# [Activity]
Below are the records; pull every line that includes "logs".

Start of Block

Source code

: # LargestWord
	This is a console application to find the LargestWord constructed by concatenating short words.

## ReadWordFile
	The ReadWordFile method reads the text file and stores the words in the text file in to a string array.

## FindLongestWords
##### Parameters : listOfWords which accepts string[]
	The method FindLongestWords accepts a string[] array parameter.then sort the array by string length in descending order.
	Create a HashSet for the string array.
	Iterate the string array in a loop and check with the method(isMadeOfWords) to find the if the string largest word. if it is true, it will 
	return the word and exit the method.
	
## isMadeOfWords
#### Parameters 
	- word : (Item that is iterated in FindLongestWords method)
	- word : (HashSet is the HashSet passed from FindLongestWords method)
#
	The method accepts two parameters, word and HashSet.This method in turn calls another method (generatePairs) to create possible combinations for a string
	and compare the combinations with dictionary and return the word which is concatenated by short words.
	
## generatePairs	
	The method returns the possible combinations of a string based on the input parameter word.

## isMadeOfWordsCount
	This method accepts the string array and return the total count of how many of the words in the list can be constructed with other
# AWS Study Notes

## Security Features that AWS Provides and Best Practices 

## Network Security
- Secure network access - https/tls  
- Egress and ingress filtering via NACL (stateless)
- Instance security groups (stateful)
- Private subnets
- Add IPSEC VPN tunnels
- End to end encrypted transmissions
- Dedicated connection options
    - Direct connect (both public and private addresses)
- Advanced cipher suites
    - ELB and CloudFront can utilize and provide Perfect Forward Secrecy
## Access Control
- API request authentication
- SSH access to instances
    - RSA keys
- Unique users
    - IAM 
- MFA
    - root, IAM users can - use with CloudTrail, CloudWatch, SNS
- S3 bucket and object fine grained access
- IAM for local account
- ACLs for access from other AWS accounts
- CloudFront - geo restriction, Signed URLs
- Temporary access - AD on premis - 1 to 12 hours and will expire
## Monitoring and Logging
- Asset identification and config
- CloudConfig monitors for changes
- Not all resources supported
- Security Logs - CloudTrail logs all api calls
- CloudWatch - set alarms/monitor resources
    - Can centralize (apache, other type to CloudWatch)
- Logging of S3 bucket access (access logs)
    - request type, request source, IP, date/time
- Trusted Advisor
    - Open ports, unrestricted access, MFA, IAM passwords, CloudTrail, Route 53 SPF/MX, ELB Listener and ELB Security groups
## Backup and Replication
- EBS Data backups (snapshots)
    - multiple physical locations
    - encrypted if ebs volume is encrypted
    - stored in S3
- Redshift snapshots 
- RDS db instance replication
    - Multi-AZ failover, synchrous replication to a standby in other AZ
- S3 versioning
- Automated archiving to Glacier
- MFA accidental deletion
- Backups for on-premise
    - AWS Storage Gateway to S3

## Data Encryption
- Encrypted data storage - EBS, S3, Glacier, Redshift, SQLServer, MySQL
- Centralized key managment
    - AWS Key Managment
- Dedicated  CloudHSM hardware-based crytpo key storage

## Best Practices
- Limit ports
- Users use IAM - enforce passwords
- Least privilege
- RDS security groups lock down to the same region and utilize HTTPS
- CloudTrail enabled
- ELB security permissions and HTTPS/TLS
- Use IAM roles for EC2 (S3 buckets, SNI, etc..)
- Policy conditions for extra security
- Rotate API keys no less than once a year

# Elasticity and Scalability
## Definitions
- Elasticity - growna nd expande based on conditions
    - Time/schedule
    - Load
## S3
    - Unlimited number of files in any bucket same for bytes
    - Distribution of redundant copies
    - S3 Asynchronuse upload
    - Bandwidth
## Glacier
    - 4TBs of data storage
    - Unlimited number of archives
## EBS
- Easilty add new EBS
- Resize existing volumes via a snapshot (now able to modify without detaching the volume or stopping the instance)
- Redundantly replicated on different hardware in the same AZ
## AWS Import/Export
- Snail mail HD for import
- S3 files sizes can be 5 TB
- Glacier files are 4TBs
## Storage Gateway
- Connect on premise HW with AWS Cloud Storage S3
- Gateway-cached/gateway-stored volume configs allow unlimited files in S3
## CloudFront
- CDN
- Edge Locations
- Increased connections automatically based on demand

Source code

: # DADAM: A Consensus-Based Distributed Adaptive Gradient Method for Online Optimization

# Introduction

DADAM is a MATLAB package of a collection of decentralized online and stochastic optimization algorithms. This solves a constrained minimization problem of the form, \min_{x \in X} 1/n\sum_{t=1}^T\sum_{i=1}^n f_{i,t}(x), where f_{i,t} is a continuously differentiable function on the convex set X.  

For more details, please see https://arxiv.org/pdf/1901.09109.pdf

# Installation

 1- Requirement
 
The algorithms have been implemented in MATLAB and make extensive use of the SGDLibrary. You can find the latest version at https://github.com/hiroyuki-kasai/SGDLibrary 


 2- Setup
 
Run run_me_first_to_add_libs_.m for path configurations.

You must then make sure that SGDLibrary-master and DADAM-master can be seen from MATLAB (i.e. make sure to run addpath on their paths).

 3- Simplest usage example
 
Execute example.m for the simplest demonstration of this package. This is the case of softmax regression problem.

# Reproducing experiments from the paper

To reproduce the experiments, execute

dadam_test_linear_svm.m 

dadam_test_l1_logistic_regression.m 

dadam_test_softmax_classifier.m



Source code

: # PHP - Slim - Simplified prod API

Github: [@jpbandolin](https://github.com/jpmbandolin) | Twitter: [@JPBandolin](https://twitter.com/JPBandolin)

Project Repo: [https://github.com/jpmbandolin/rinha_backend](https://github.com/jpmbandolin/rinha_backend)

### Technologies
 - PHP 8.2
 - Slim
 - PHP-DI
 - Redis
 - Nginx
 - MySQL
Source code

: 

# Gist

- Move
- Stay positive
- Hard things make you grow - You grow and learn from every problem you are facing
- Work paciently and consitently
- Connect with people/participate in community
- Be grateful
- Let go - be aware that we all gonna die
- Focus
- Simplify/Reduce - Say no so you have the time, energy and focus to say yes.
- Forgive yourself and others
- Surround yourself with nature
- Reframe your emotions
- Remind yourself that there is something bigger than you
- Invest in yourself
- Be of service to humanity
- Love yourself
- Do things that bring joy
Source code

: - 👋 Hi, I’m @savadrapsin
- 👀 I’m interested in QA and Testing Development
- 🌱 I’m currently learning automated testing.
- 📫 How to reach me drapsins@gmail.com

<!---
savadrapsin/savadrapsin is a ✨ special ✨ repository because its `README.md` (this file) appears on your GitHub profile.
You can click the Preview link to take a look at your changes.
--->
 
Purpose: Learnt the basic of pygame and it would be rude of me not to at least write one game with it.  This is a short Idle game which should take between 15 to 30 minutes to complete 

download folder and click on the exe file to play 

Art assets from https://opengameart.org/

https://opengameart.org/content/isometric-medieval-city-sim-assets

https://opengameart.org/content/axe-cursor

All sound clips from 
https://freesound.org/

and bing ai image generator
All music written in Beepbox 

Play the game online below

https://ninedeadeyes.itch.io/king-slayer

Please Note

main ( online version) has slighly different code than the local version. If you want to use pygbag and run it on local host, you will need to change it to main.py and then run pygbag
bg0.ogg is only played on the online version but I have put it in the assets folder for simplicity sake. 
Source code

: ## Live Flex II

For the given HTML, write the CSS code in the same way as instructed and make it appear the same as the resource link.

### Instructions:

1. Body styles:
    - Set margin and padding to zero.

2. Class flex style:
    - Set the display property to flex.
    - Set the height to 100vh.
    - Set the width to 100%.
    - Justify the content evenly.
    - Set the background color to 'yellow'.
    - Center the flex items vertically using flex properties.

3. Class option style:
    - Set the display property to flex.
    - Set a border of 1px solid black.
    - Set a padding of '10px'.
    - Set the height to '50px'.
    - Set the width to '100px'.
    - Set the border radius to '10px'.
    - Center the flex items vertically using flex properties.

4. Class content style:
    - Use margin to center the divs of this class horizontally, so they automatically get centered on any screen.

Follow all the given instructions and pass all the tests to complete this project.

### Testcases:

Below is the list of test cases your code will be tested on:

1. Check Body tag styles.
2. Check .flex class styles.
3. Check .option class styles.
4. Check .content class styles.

End of Block

# [Exercise response]
- Security Logs - CloudTrail logs all api calls
- Logging of S3 bucket access (access logs)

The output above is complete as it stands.